The Lutheran Church - Missouri Synod has recently voted to restructure itself.  Maybe this is a good first step.  Perhaps we need to remind our synodical and district officials why they have jobs - to support, not to destroy - the local congregations and pastors who together engage in the Real Mission of the Church: to deliver the forgiveness of sins won for the world by the passion, death, and resurrection of Jesus Christ through His chosen means: word and sacrament.

Maybe that should be the district's mission statement.

In any case, the Minnesota South District has made a mockery of its own mission statement - such as it is.  The real mission statement of any unchecked bureaucracy is to support, sustain, and expand the bureaucracy.  In that light, the Minnesota South District is doing a fabulous job.

In the larger context, what has become of the purpose of the synodical structures to support missionaries and seminaries when overseas missionaries must actually raise their own salaries and when seminaries must fund nearly every dollar themselves?  Did our forbears create a synodical apparatus simply for the sake of synodical bureaucracy?  I believe the actions of the Minnesota South District is a barometer of just how badly we have lost our way as a synod.

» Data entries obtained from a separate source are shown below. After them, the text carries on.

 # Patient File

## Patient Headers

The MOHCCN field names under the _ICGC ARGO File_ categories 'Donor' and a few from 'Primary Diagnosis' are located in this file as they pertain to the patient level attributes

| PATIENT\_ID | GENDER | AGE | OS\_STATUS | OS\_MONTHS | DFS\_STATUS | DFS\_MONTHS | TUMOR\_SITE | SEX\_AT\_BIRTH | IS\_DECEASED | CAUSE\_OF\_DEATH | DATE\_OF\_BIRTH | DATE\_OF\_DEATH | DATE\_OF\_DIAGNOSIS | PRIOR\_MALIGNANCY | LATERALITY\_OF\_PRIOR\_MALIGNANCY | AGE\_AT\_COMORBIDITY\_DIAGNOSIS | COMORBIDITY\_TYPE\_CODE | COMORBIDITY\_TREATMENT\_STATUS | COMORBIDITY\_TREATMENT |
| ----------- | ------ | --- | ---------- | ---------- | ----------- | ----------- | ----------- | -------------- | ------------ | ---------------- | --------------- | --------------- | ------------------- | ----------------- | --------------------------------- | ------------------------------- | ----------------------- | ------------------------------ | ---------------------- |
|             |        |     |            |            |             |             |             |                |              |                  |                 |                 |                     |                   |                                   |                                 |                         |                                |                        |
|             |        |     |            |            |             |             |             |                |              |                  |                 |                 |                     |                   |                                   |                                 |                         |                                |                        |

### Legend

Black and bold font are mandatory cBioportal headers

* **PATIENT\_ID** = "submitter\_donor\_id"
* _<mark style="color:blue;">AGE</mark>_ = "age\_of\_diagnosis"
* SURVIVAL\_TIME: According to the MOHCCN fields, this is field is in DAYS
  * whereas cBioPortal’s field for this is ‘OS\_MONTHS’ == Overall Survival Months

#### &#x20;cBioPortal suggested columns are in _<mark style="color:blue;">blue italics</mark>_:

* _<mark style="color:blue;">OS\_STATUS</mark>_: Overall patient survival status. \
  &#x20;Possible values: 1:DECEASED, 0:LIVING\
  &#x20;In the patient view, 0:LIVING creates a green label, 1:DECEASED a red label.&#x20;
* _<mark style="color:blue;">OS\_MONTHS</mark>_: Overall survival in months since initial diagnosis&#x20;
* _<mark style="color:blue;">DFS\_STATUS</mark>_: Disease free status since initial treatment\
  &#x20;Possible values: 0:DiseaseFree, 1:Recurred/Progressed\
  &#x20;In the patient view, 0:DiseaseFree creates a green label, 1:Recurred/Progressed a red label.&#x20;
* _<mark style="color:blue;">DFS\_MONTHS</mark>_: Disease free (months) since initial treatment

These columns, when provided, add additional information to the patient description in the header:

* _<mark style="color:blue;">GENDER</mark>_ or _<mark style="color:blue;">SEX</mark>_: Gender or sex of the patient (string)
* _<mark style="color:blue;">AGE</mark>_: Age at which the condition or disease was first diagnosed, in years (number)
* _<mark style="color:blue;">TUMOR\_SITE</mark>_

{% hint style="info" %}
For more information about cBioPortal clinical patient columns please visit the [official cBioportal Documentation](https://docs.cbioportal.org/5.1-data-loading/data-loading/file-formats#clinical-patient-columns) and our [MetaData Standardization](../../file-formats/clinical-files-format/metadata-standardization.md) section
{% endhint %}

Please keep the Rev. David Kind, his faithful congregation, and their fruitful cross-centered outreach ministry in your prayers.  Maybe a miracle will happen.  Maybe someone will admit to the grave sin of putting greenbacks ahead of the Gospel, and maybe there will be an internal change of heart and an external change in policy.  Or maybe a lesser miracle will happen and the congregation will be able to pay the district's "protection money."  But lest the parasite destroy its host, let us pray to the real Host upon whose body all sinners feed, seeking protection against our sinful nature's shocking ability to cannibalize on itself.  Let us find a way to rein in the power of those who wield it recklessly, and let us pray that the ministry of word and sacrament may go out unhindered by our own church bureaucracies

Let us pray that the congregations may be secure in their work of proclaiming the Gospel and administering the sacraments - which is, after all, the Real Mission of the Church.